IBF president David Duffy said the organisation and its member banks "fully recognise" the importance of working with SMEs to manage their legacy debt "in the hope of returning as many of them as possible to full viability again".
Under the protocol:
* SMEs with debts of between €250,000 and €10m can participate in the process.
* To avail of it, SMEs have to be acting in good faith.
* They are considered to be in financial distress if they have a credit facility in arrears for more than three consecutive months or an overdraft that has exceeded its limit for more 90 consecutive days.
* Any bank that's part of the liaison group can still pull the plug on their client without notice.
In each case, the protocol process will terminate after 40 working days. The liaison group in each case will propose an action plan, but won't be a decision-making process. It will also not compromise any existing arrangement.
The IBF has warned that even if a bank has joined the liaison group to deal with an SME client, it can still decide to call in its loans or take other action permissible under its contract.
"Participating banks can without notice act unilaterally in line with existing contractual agreements," according to the protocol.
"Where this proves necessary, the bank taking such action should notify other participating banks as a matter of courtesy."

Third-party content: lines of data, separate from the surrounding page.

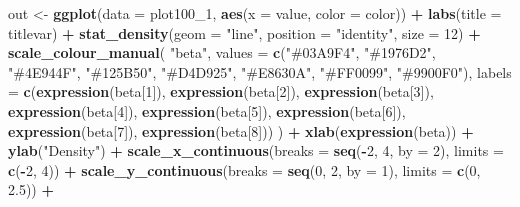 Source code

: \documentclass[
]{article}
\newenvironment{Shaded}{\begin{snugshade}}{\end{snugshade}}
\newcommand{\AttributeTok}[1]{\textcolor[rgb]{0.13,0.29,0.53}{#1}}
\newcommand{\DecValTok}[1]{\textcolor[rgb]{0.00,0.00,0.81}{#1}}
\newcommand{\FloatTok}[1]{\textcolor[rgb]{0.00,0.00,0.81}{#1}}
\newcommand{\FunctionTok}[1]{\textcolor[rgb]{0.13,0.29,0.53}{\textbf{#1}}}
\newcommand{\NormalTok}[1]{#1}
\newcommand{\OtherTok}[1]{\textcolor[rgb]{0.56,0.35,0.01}{#1}}
\newcommand{\SpecialCharTok}[1]{\textcolor[rgb]{0.81,0.36,0.00}{\textbf{#1}}}
\newcommand{\StringTok}[1]{\textcolor[rgb]{0.31,0.60,0.02}{#1}}
\begin{document}
\begin{Shaded}
\begin{Highlighting}[]
\NormalTok{  out }\OtherTok{\textless{}{-}} \FunctionTok{ggplot}\NormalTok{(}\AttributeTok{data =}\NormalTok{ plot100\_1, }\FunctionTok{aes}\NormalTok{(}\AttributeTok{x =}\NormalTok{ value, }\AttributeTok{color =}\NormalTok{ color)) }\SpecialCharTok{+}
    \FunctionTok{labs}\NormalTok{(}\AttributeTok{title =}\NormalTok{ titlevar) }\SpecialCharTok{+} 
    \FunctionTok{stat\_density}\NormalTok{(}\AttributeTok{geom =} \StringTok{"line"}\NormalTok{, }\AttributeTok{position =} \StringTok{"identity"}\NormalTok{, }\AttributeTok{size =} \DecValTok{12}\NormalTok{) }\SpecialCharTok{+}
    \FunctionTok{scale\_colour\_manual}\NormalTok{(}
      \StringTok{"beta"}\NormalTok{,}
      \AttributeTok{values =} \FunctionTok{c}\NormalTok{(}\StringTok{"\#03A9F4"}\NormalTok{, }\StringTok{"\#1976D2"}\NormalTok{, }\StringTok{"\#4E944F"}\NormalTok{, }\StringTok{"\#125B50"}\NormalTok{,}
                 \StringTok{"\#D4D925"}\NormalTok{, }\StringTok{"\#E8630A"}\NormalTok{, }\StringTok{"\#FF0099"}\NormalTok{, }\StringTok{"\#9900F0"}\NormalTok{),}
      \AttributeTok{labels =} \FunctionTok{c}\NormalTok{(}\FunctionTok{expression}\NormalTok{(beta[}\DecValTok{1}\NormalTok{]), }\FunctionTok{expression}\NormalTok{(beta[}\DecValTok{2}\NormalTok{]), }
                 \FunctionTok{expression}\NormalTok{(beta[}\DecValTok{3}\NormalTok{]), }\FunctionTok{expression}\NormalTok{(beta[}\DecValTok{4}\NormalTok{]), }
                 \FunctionTok{expression}\NormalTok{(beta[}\DecValTok{5}\NormalTok{]), }\FunctionTok{expression}\NormalTok{(beta[}\DecValTok{6}\NormalTok{]), }
                 \FunctionTok{expression}\NormalTok{(beta[}\DecValTok{7}\NormalTok{]), }\FunctionTok{expression}\NormalTok{(beta[}\DecValTok{8}\NormalTok{]))}
\NormalTok{    ) }\SpecialCharTok{+}
    \FunctionTok{xlab}\NormalTok{(}\FunctionTok{expression}\NormalTok{(beta)) }\SpecialCharTok{+}
    \FunctionTok{ylab}\NormalTok{(}\StringTok{"Density"}\NormalTok{) }\SpecialCharTok{+}
    \FunctionTok{scale\_x\_continuous}\NormalTok{(}\AttributeTok{breaks =} \FunctionTok{seq}\NormalTok{(}\SpecialCharTok{{-}}\DecValTok{2}\NormalTok{, }\DecValTok{4}\NormalTok{, }\AttributeTok{by =} \DecValTok{2}\NormalTok{), }\AttributeTok{limits =} \FunctionTok{c}\NormalTok{(}\SpecialCharTok{{-}}\DecValTok{2}\NormalTok{, }\DecValTok{4}\NormalTok{)) }\SpecialCharTok{+} 
    \FunctionTok{scale\_y\_continuous}\NormalTok{(}\AttributeTok{breaks =} \FunctionTok{seq}\NormalTok{(}\DecValTok{0}\NormalTok{, }\DecValTok{2}\NormalTok{, }\AttributeTok{by =} \DecValTok{1}\NormalTok{), }\AttributeTok{limits =} \FunctionTok{c}\NormalTok{(}\DecValTok{0}\NormalTok{, }\FloatTok{2.5}\NormalTok{)) }\SpecialCharTok{+} 

\end{Highlighting}
\end{Shaded}
\end{document}
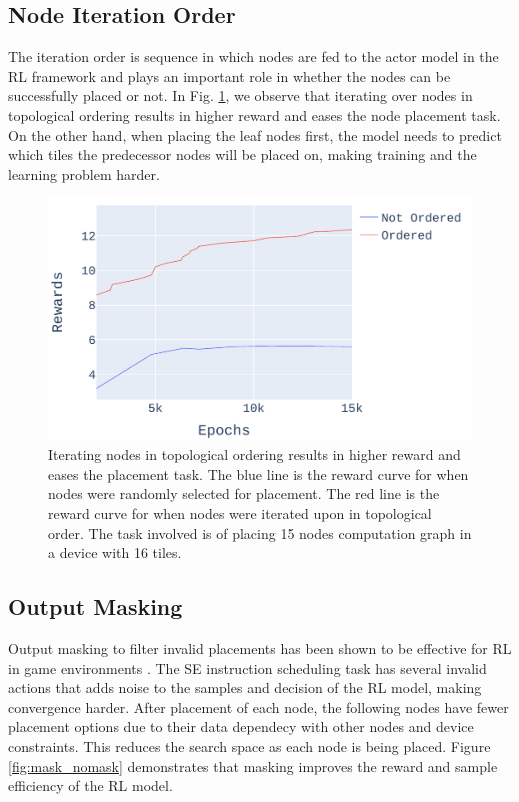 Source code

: \subsection{Node Iteration Order}

The iteration order is sequence in which nodes are fed to the actor model in the RL framework and plays an important role in whether the nodes can be successfully placed or not. 
In Fig. \ref{fig:ordered_placement}, we observe that iterating over nodes in topological 
ordering results in higher reward and eases the node placement task. 
On the other hand, when placing the leaf nodes first, the model needs
to predict which tiles the predecessor nodes will be placed on, making training and the learning problem harder.

\begin{figure}[h]
  \centering
  \includegraphics[width=\linewidth]{fig/plot_ordered.pdf}
  \caption{Iterating nodes in topological ordering results in higher reward and eases the placement task. 
 The blue line is the reward curve for when nodes were randomly selected for placement. The red line is the reward curve for when nodes were iterated upon in topological order. The task involved is of placing 15 nodes computation graph in a device with 16 tiles.}
  \label{fig:ordered_placement}
\end{figure}


\subsection{Output Masking}
\label{subsec:output_masking}
Output masking to filter invalid placements has been shown to be effective for RL in game environments \cite{Shengyi_mask}. 
The SE instruction scheduling task has several invalid actions that adds noise to the samples and decision of the RL model, making convergence harder. 
After placement of each node, the following nodes have fewer placement options due to their data dependecy with other nodes and device constraints.
This reduces the search space as each node is being placed. 
Figure \ref{fig:mask_nomask} demonstrates that masking improves the reward and sample efficiency of the RL model.

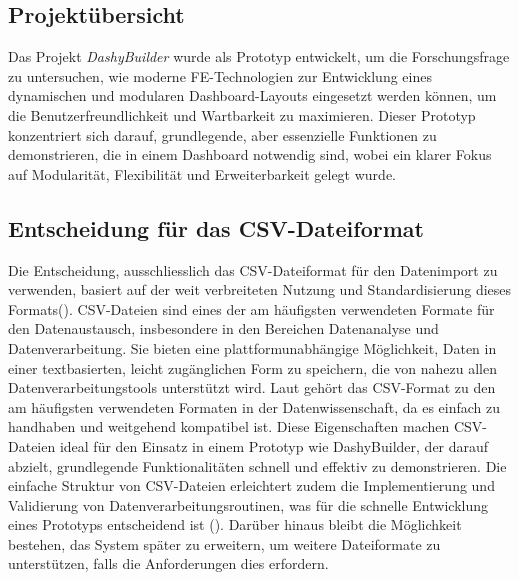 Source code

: \documentclass[a4paper, 12pt]{scrartcl}
\begin{document}
{\subsection{Projektübersicht}}

Das Projekt \textit{DashyBuilder} wurde als Prototyp entwickelt, um die Forschungsfrage zu untersuchen, wie moderne \ac{FE}-Technologien zur Entwicklung eines dynamischen und modularen Dashboard-Layouts eingesetzt werden können, um die Benutzerfreundlichkeit und Wartbarkeit zu maximieren. Dieser Prototyp konzentriert sich darauf, grundlegende, aber essenzielle Funktionen zu demonstrieren, die in einem Dashboard notwendig sind, wobei ein klarer Fokus auf Modularität, Flexibilität und Erweiterbarkeit gelegt wurde.

\subsection{Entscheidung für das CSV-Dateiformat}
Die Entscheidung, ausschliesslich das \ac{CSV}-Dateiformat für den Datenimport zu verwenden, basiert auf der weit verbreiteten Nutzung und Standardisierung dieses Formats(\cite{Connelly2014}). \ac{CSV}-Dateien sind eines der am häufigsten verwendeten Formate für den Datenaustausch, insbesondere in den Bereichen Datenanalyse und Datenverarbeitung. Sie bieten eine plattformunabhängige Möglichkeit, Daten in einer textbasierten, leicht zugänglichen Form zu speichern, die von nahezu allen Datenverarbeitungstools unterstützt wird. Laut \textcite{Burg2019} gehört das \ac{CSV}-Format zu den am häufigsten verwendeten Formaten in der Datenwissenschaft, da es einfach zu handhaben und weitgehend kompatibel ist. Diese Eigenschaften machen \ac{CSV}-Dateien ideal für den Einsatz in einem Prototyp wie DashyBuilder, der darauf abzielt, grundlegende Funktionalitäten schnell und effektiv zu demonstrieren. Die einfache Struktur von \ac{CSV}-Dateien erleichtert zudem die Implementierung und Validierung von Datenverarbeitungsroutinen, was für die schnelle Entwicklung eines Prototyps entscheidend ist (\cite{Tapsai2018}). Darüber hinaus bleibt die Möglichkeit bestehen, das System später zu erweitern, um weitere Dateiformate zu unterstützen, falls die Anforderungen dies erfordern.
\end{document}
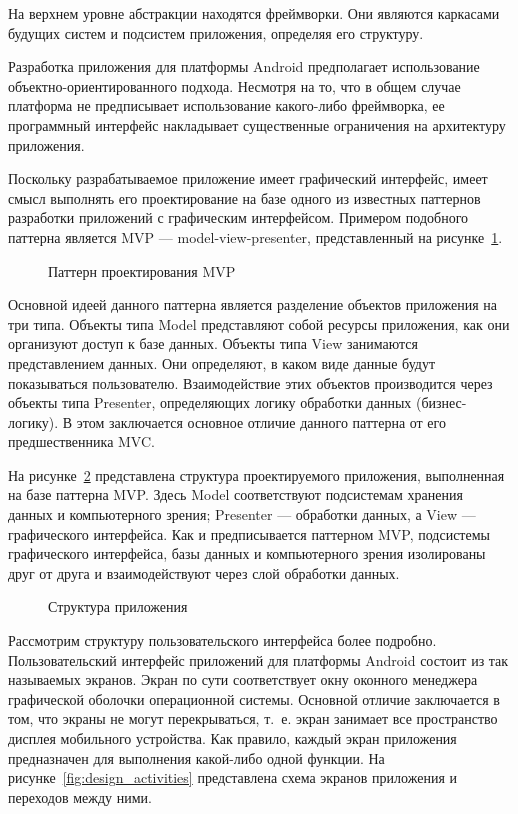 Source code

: На верхнем уровне абстракции находятся фреймворки.
Они являются каркасами будущих систем и подсистем приложения, определяя его структуру.

Разработка приложения для платформы Android предполагает использование
объектно-ориентированного подхода. Несмотря на то, что в общем случае
платформа не предписывает использование какого-либо фреймворка,
ее программный интерфейс накладывает существенные ограничения на
архитектуру приложения.

Поскольку разрабатываемое приложение имеет графический интерфейс,
имеет смысл выполнять его проектирование на базе одного из известных паттернов
разработки приложений с графическим интерфейсом. Примером подобного паттерна
является MVP --- model-view-presenter, представленный на
рисунке~\ref{fig:design_mvp}.

\begin{figure}[h!]
  \centering
  \caption{Паттерн проектирования MVP}
  \label{fig:design_mvp}
\end{figure}

Основной идеей данного паттерна является разделение объектов приложения на три типа.
Объекты типа Model представляют собой ресурсы приложения, как они организуют доступ
к базе данных. Объекты типа View занимаются представлением данных. Они определяют,
в каком виде данные будут показываться пользователю. Взаимодействие этих объектов
производится через объекты типа Presenter, определяющих логику
обработки данных (бизнес-логику). В этом заключается основное отличие данного паттерна от
его предшественника MVC.

На рисунке~\ref{fig:design_main} представлена структура проектируемого приложения,
выполненная на базе паттерна MVP.
Здесь Model соответствуют подсистемам хранения данных и компьютерного зрения;
Presenter --- обработки данных, а View --- графического интерфейса.
Как и предписывается паттерном MVP, подсистемы графического интерфейса,
базы данных и компьютерного зрения изолированы друг от друга и взаимодействуют
через слой обработки данных.

\begin{figure}[h!]
  \centering
  \caption{Структура приложения}
  \label{fig:design_main}
\end{figure}

Рассмотрим структуру пользовательского интерфейса более подробно.
Пользовательский интерфейс приложений для платформы Android состоит
из так называемых экранов.
Экран по сути соответствует окну оконного менеджера графической оболочки
операционной системы. Основной отличие заключается в том, что
экраны не могут перекрываться, т.~е. экран занимает все пространство дисплея
мобильного устройства.
Как правило, каждый экран приложения предназначен
для выполнения какой-либо одной функции.
На рисунке~\ref{fig:design_activities} представлена схема экранов приложения
и переходов между ними.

Meanwhile, an unpublished report by cross-border body Intertrade Ireland, seen by the Irish Independent, concludes that efforts to tackle debt levels among SMEs need to be fast-tracked, with fundamental bank debt restructuring and debt write-offs required.
The study shows that while the Central Bank is engaging with the main banks on the issue, action has been too limited. The report said that until debt levels among SMEs were made more sustainable, they would be unable to secure additional finance.